---------- Source data ----------

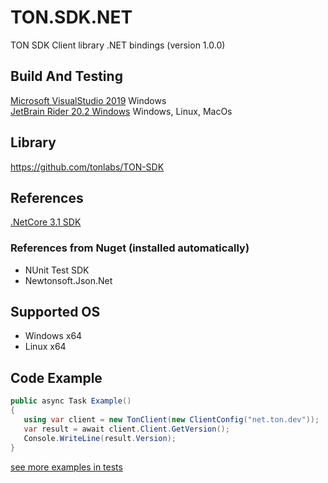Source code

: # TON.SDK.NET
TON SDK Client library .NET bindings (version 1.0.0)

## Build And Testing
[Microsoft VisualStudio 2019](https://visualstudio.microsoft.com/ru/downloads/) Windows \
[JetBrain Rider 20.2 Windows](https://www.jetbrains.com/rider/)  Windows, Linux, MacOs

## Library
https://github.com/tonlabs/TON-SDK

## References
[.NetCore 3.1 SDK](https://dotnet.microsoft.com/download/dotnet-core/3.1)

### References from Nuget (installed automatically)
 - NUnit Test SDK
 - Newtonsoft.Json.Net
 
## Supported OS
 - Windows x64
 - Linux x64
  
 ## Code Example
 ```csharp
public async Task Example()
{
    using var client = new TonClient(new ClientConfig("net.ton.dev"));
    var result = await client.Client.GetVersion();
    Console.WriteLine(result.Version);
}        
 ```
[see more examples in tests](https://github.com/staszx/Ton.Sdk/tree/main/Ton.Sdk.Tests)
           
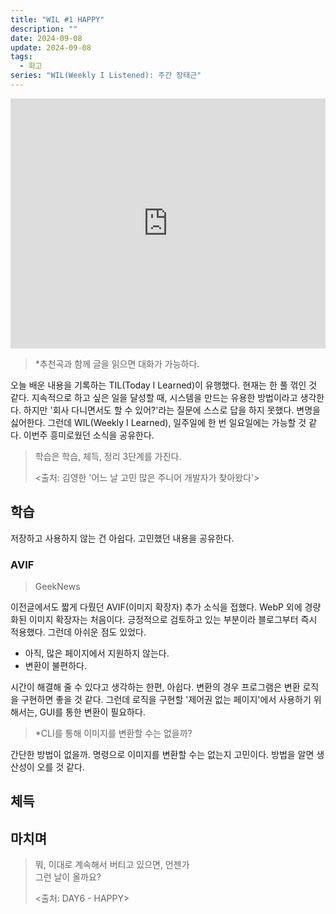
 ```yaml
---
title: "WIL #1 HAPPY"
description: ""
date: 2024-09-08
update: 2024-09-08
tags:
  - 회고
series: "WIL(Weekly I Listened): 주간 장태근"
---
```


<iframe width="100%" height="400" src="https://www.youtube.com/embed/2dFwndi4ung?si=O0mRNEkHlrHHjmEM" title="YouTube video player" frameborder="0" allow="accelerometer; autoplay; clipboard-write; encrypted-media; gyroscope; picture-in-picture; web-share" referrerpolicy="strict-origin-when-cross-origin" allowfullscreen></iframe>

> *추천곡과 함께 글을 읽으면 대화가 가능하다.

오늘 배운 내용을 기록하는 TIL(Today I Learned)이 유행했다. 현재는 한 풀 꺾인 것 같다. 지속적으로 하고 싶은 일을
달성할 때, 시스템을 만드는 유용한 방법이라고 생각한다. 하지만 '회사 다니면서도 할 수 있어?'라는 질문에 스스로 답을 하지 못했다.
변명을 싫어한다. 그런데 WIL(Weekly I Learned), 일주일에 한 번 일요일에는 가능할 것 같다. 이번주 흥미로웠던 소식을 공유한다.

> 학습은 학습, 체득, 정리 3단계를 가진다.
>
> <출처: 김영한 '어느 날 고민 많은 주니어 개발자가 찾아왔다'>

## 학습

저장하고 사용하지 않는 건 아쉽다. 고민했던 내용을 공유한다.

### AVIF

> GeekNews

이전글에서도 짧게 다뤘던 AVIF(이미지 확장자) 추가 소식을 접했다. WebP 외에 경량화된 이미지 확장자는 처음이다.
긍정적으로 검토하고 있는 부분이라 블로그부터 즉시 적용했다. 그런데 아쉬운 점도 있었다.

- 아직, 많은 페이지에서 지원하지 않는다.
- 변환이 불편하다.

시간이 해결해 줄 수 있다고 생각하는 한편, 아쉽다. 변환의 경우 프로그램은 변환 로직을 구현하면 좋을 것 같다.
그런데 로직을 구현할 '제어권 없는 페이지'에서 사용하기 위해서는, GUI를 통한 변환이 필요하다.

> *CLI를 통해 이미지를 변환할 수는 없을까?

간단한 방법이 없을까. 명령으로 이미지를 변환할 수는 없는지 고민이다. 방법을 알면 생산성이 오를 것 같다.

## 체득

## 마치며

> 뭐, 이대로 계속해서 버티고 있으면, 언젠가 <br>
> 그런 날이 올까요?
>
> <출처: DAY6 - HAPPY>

----------
---------- Source data ----------

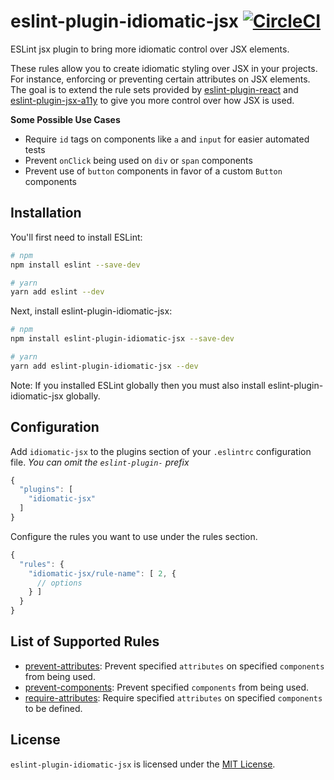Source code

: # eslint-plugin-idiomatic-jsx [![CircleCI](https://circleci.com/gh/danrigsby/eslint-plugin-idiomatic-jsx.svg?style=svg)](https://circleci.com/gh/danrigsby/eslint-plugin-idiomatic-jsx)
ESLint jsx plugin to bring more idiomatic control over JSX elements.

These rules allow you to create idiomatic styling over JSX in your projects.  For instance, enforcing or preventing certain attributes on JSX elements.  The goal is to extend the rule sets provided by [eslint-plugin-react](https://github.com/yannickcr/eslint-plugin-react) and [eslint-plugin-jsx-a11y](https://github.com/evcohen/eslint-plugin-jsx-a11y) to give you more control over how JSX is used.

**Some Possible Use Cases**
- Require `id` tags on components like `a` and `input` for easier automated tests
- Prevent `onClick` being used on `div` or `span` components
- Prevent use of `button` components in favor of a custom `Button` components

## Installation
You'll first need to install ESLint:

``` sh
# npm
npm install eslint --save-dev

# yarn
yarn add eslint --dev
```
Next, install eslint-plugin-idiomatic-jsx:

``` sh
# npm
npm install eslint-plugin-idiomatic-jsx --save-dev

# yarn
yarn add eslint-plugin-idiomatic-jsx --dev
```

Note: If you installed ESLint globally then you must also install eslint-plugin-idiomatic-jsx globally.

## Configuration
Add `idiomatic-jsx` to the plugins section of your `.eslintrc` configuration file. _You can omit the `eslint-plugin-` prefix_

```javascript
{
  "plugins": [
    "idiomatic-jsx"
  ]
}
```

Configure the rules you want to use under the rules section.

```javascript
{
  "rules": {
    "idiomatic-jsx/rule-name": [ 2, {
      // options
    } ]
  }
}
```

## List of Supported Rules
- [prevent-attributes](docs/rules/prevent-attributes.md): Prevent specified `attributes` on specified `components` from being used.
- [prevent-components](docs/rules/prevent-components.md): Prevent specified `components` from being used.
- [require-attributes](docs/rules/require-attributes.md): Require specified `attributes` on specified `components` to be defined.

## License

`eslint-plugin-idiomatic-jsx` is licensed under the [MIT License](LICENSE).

----------

Once the line with "간단한 방법이 없을까." is found in the records above, print exactly that line and every line after it through the line with "DAY6 - HAPPY>".

**Written answer**
간단한 방법이 없을까. 명령으로 이미지를 변환할 수는 없는지 고민이다. 방법을 알면 생산성이 오를 것 같다.

## 체득

## 마치며

> 뭐, 이대로 계속해서 버티고 있으면, 언젠가 <br>
> 그런 날이 올까요?
>
> <출처: DAY6 - HAPPY>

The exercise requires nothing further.